Instructor: We define the app surfaces we want to use within our Docker Compose YAML file. Docker makes it easy to run consistent environments between dev, stage, and prod.
Because the images and versions we define in this YAML file are the exact images and versions we use on staging and production, we can ensure we have 100 percent parity between environments, and that differences between environments will never exist.
Third-party backing services are typically configured with environment variables. This allows the use of the exact same code base between environments, and requests are directed to that appropriate backing service depending on the value of the environment variables.
Let's take an example of Google Analytics. Say you want to test the functionality of your analytics code in a local environment, but don't want it to affect prod. You would simply create a new Google Analytics account, and use the ID of that test account within an environment variable.
Then you define the environment variable within your .env file. Take the code snippet supplied from your Google Analytics account, then substitute where it calls a reference to your Analytics account number with a reference to your environment variable.

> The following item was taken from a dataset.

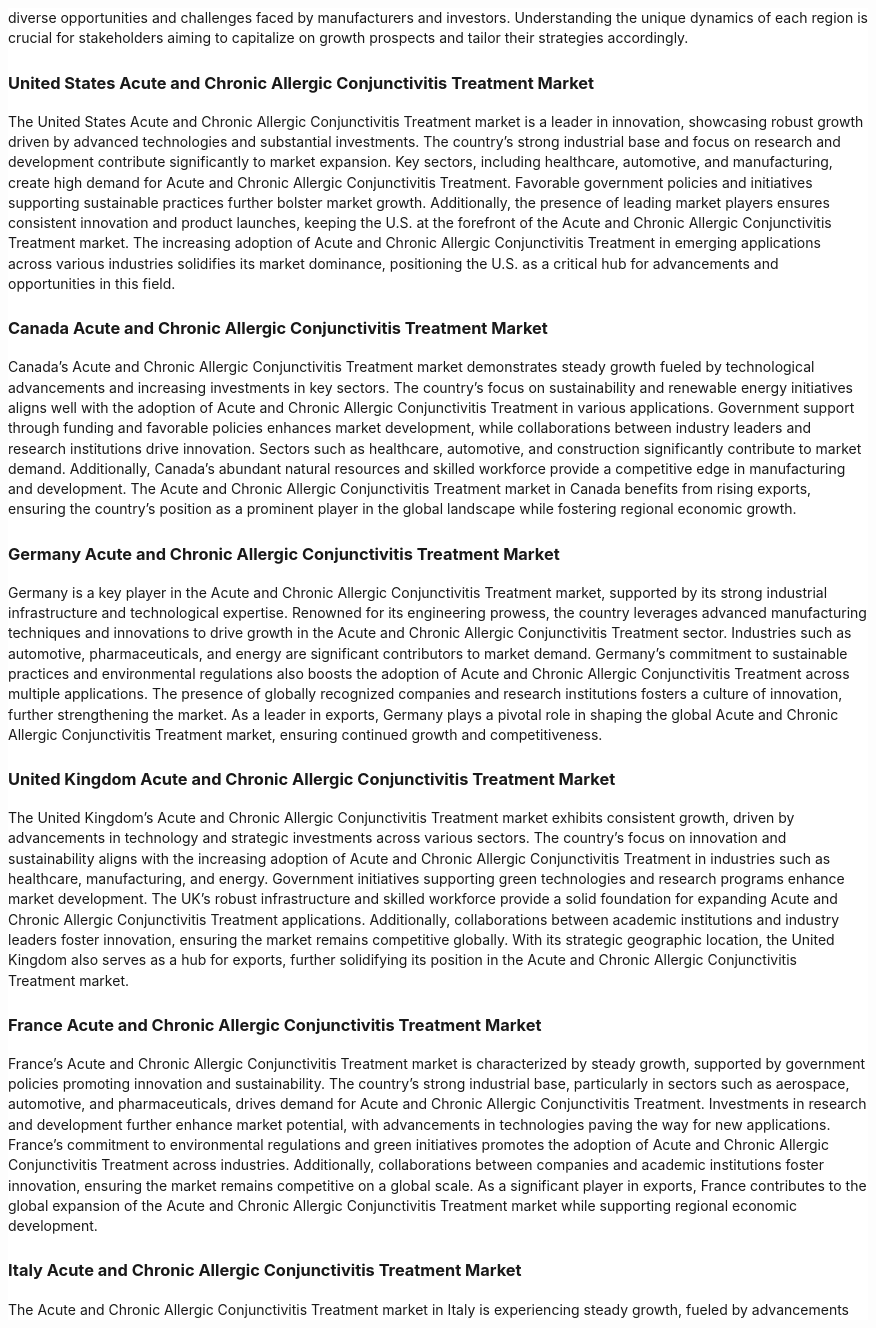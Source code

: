 diverse opportunities and challenges faced by manufacturers and investors. Understanding the unique dynamics of each region is crucial for stakeholders aiming to capitalize on growth prospects and tailor their strategies accordingly.</p><h3>United States Acute and Chronic Allergic Conjunctivitis Treatment Market</h3><p>The United States Acute and Chronic Allergic Conjunctivitis Treatment market is a leader in innovation, showcasing robust growth driven by advanced technologies and substantial investments. The country&rsquo;s strong industrial base and focus on research and development contribute significantly to market expansion. Key sectors, including healthcare, automotive, and manufacturing, create high demand for Acute and Chronic Allergic Conjunctivitis Treatment. Favorable government policies and initiatives supporting sustainable practices further bolster market growth. Additionally, the presence of leading market players ensures consistent innovation and product launches, keeping the U.S. at the forefront of the Acute and Chronic Allergic Conjunctivitis Treatment market. The increasing adoption of Acute and Chronic Allergic Conjunctivitis Treatment in emerging applications across various industries solidifies its market dominance, positioning the U.S. as a critical hub for advancements and opportunities in this field.</p><h3>Canada Acute and Chronic Allergic Conjunctivitis Treatment Market</h3><p>Canada&rsquo;s Acute and Chronic Allergic Conjunctivitis Treatment market demonstrates steady growth fueled by technological advancements and increasing investments in key sectors. The country&rsquo;s focus on sustainability and renewable energy initiatives aligns well with the adoption of Acute and Chronic Allergic Conjunctivitis Treatment in various applications. Government support through funding and favorable policies enhances market development, while collaborations between industry leaders and research institutions drive innovation. Sectors such as healthcare, automotive, and construction significantly contribute to market demand. Additionally, Canada&rsquo;s abundant natural resources and skilled workforce provide a competitive edge in manufacturing and development. The Acute and Chronic Allergic Conjunctivitis Treatment market in Canada benefits from rising exports, ensuring the country&rsquo;s position as a prominent player in the global landscape while fostering regional economic growth.</p><h3>Germany Acute and Chronic Allergic Conjunctivitis Treatment Market</h3><p>Germany is a key player in the Acute and Chronic Allergic Conjunctivitis Treatment market, supported by its strong industrial infrastructure and technological expertise. Renowned for its engineering prowess, the country leverages advanced manufacturing techniques and innovations to drive growth in the Acute and Chronic Allergic Conjunctivitis Treatment sector. Industries such as automotive, pharmaceuticals, and energy are significant contributors to market demand. Germany&rsquo;s commitment to sustainable practices and environmental regulations also boosts the adoption of Acute and Chronic Allergic Conjunctivitis Treatment across multiple applications. The presence of globally recognized companies and research institutions fosters a culture of innovation, further strengthening the market. As a leader in exports, Germany plays a pivotal role in shaping the global Acute and Chronic Allergic Conjunctivitis Treatment market, ensuring continued growth and competitiveness.</p><h3>United Kingdom Acute and Chronic Allergic Conjunctivitis Treatment Market</h3><p>The United Kingdom&rsquo;s Acute and Chronic Allergic Conjunctivitis Treatment market exhibits consistent growth, driven by advancements in technology and strategic investments across various sectors. The country&rsquo;s focus on innovation and sustainability aligns with the increasing adoption of Acute and Chronic Allergic Conjunctivitis Treatment in industries such as healthcare, manufacturing, and energy. Government initiatives supporting green technologies and research programs enhance market development. The UK&rsquo;s robust infrastructure and skilled workforce provide a solid foundation for expanding Acute and Chronic Allergic Conjunctivitis Treatment applications. Additionally, collaborations between academic institutions and industry leaders foster innovation, ensuring the market remains competitive globally. With its strategic geographic location, the United Kingdom also serves as a hub for exports, further solidifying its position in the Acute and Chronic Allergic Conjunctivitis Treatment market.</p><h3>France Acute and Chronic Allergic Conjunctivitis Treatment Market</h3><p>France&rsquo;s Acute and Chronic Allergic Conjunctivitis Treatment market is characterized by steady growth, supported by government policies promoting innovation and sustainability. The country&rsquo;s strong industrial base, particularly in sectors such as aerospace, automotive, and pharmaceuticals, drives demand for Acute and Chronic Allergic Conjunctivitis Treatment. Investments in research and development further enhance market potential, with advancements in technologies paving the way for new applications. France&rsquo;s commitment to environmental regulations and green initiatives promotes the adoption of Acute and Chronic Allergic Conjunctivitis Treatment across industries. Additionally, collaborations between companies and academic institutions foster innovation, ensuring the market remains competitive on a global scale. As a significant player in exports, France contributes to the global expansion of the Acute and Chronic Allergic Conjunctivitis Treatment market while supporting regional economic development.</p><h3>Italy Acute and Chronic Allergic Conjunctivitis Treatment Market</h3><p>The Acute and Chronic Allergic Conjunctivitis Treatment market in Italy is experiencing steady growth, fueled by advancements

When you start your Docker container, your environment variables will be set from your .env file, meaning that the test Analytics ID will be applied. When you deploy code through staging and production, you can use your different related Analytics IDs that are defined within each specific environment's .env file.
Since .env files should not be committed to version control systems, you should most likely create the process of adding and changing environment variables to your deployment process. This way, you could be assured that the correct environment variables are set upon deployments to the related environment.